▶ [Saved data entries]
════════
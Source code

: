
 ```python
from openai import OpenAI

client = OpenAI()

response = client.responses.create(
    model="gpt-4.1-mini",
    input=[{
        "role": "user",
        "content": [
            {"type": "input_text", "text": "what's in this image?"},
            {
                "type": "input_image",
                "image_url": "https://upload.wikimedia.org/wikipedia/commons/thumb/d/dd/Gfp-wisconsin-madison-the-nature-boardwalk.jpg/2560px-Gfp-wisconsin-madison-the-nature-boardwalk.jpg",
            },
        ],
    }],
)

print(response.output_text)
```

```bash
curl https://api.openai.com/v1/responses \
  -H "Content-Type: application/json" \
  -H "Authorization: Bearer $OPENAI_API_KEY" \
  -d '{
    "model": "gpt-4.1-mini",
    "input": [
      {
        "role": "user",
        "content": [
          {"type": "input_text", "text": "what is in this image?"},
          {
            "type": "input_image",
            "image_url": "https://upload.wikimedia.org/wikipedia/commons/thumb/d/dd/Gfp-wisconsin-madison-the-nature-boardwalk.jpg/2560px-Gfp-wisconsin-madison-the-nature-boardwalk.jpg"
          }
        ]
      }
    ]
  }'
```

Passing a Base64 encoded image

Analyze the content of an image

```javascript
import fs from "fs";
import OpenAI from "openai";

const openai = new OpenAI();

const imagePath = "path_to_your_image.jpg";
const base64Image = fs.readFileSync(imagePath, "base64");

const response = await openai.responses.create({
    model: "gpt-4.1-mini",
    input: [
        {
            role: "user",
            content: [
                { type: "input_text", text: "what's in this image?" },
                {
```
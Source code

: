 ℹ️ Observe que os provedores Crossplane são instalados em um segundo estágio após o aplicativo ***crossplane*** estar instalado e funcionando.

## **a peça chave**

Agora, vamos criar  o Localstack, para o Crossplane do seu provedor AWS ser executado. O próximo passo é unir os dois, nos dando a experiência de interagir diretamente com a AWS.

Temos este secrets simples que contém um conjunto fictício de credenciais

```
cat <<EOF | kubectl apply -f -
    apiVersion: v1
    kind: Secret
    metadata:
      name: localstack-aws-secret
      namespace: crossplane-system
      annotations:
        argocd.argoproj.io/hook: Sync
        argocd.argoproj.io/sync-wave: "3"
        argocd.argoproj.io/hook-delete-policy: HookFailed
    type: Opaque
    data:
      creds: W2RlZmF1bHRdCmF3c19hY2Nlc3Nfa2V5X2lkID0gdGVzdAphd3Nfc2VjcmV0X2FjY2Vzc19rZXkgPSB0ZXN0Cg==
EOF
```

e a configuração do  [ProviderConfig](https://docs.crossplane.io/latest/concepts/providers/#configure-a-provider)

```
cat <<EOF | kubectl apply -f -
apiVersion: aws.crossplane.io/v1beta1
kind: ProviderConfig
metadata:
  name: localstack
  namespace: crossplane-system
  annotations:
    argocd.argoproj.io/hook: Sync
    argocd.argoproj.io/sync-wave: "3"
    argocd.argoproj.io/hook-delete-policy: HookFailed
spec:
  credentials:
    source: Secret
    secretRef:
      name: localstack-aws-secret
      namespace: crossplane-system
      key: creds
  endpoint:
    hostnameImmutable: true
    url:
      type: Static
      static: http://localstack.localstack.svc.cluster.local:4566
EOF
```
════════
▶ [What you should do] Reproduce the full set of entries above exactly, without dropping a line.

▶ [Result below]
Source code

:
 ```python
from openai import OpenAI

client = OpenAI()

response = client.responses.create(
    model="gpt-4.1-mini",
    input=[{
        "role": "user",
        "content": [
            {"type": "input_text", "text": "what's in this image?"},
            {
                "type": "input_image",
                "image_url": "https://upload.wikimedia.org/wikipedia/commons/thumb/d/dd/Gfp-wisconsin-madison-the-nature-boardwalk.jpg/2560px-Gfp-wisconsin-madison-the-nature-boardwalk.jpg",
            },
        ],
    }],
)

print(response.output_text)
```

```bash
curl https://api.openai.com/v1/responses \
  -H "Content-Type: application/json" \
  -H "Authorization: Bearer $OPENAI_API_KEY" \
  -d '{
    "model": "gpt-4.1-mini",
    "input": [
      {
        "role": "user",
        "content": [
          {"type": "input_text", "text": "what is in this image?"},
          {
            "type": "input_image",
            "image_url": "https://upload.wikimedia.org/wikipedia/commons/thumb/d/dd/Gfp-wisconsin-madison-the-nature-boardwalk.jpg/2560px-Gfp-wisconsin-madison-the-nature-boardwalk.jpg"
          }
        ]
      }
    ]
  }'
```

Passing a Base64 encoded image

Analyze the content of an image

```javascript
import fs from "fs";
import OpenAI from "openai";

const openai = new OpenAI();

const imagePath = "path_to_your_image.jpg";
const base64Image = fs.readFileSync(imagePath, "base64");

const response = await openai.responses.create({
    model: "gpt-4.1-mini",
    input: [
        {
            role: "user",
            content: [
                { type: "input_text", text: "what's in this image?" },
                {
```
Source code

: ℹ️ Observe que os provedores Crossplane são instalados em um segundo estágio após o aplicativo ***crossplane*** estar instalado e funcionando.

## **a peça chave**

Agora, vamos criar  o Localstack, para o Crossplane do seu provedor AWS ser executado. O próximo passo é unir os dois, nos dando a experiência de interagir diretamente com a AWS.

Temos este secrets simples que contém um conjunto fictício de credenciais

```
cat <<EOF | kubectl apply -f -
    apiVersion: v1
    kind: Secret
    metadata:
      name: localstack-aws-secret
      namespace: crossplane-system
      annotations:
        argocd.argoproj.io/hook: Sync
        argocd.argoproj.io/sync-wave: "3"
        argocd.argoproj.io/hook-delete-policy: HookFailed
    type: Opaque
    data:
      creds: W2RlZmF1bHRdCmF3c19hY2Nlc3Nfa2V5X2lkID0gdGVzdAphd3Nfc2VjcmV0X2FjY2Vzc19rZXkgPSB0ZXN0Cg==
EOF
```

e a configuração do  [ProviderConfig](https://docs.crossplane.io/latest/concepts/providers/#configure-a-provider)

```
cat <<EOF | kubectl apply -f -
apiVersion: aws.crossplane.io/v1beta1
kind: ProviderConfig
metadata:
  name: localstack
  namespace: crossplane-system
  annotations:
    argocd.argoproj.io/hook: Sync
    argocd.argoproj.io/sync-wave: "3"
    argocd.argoproj.io/hook-delete-policy: HookFailed
spec:
  credentials:
    source: Secret
    secretRef:
      name: localstack-aws-secret
      namespace: crossplane-system
      key: creds
  endpoint:
    hostnameImmutable: true
    url:
      type: Static
      static: http://localstack.localstack.svc.cluster.local:4566
EOF
```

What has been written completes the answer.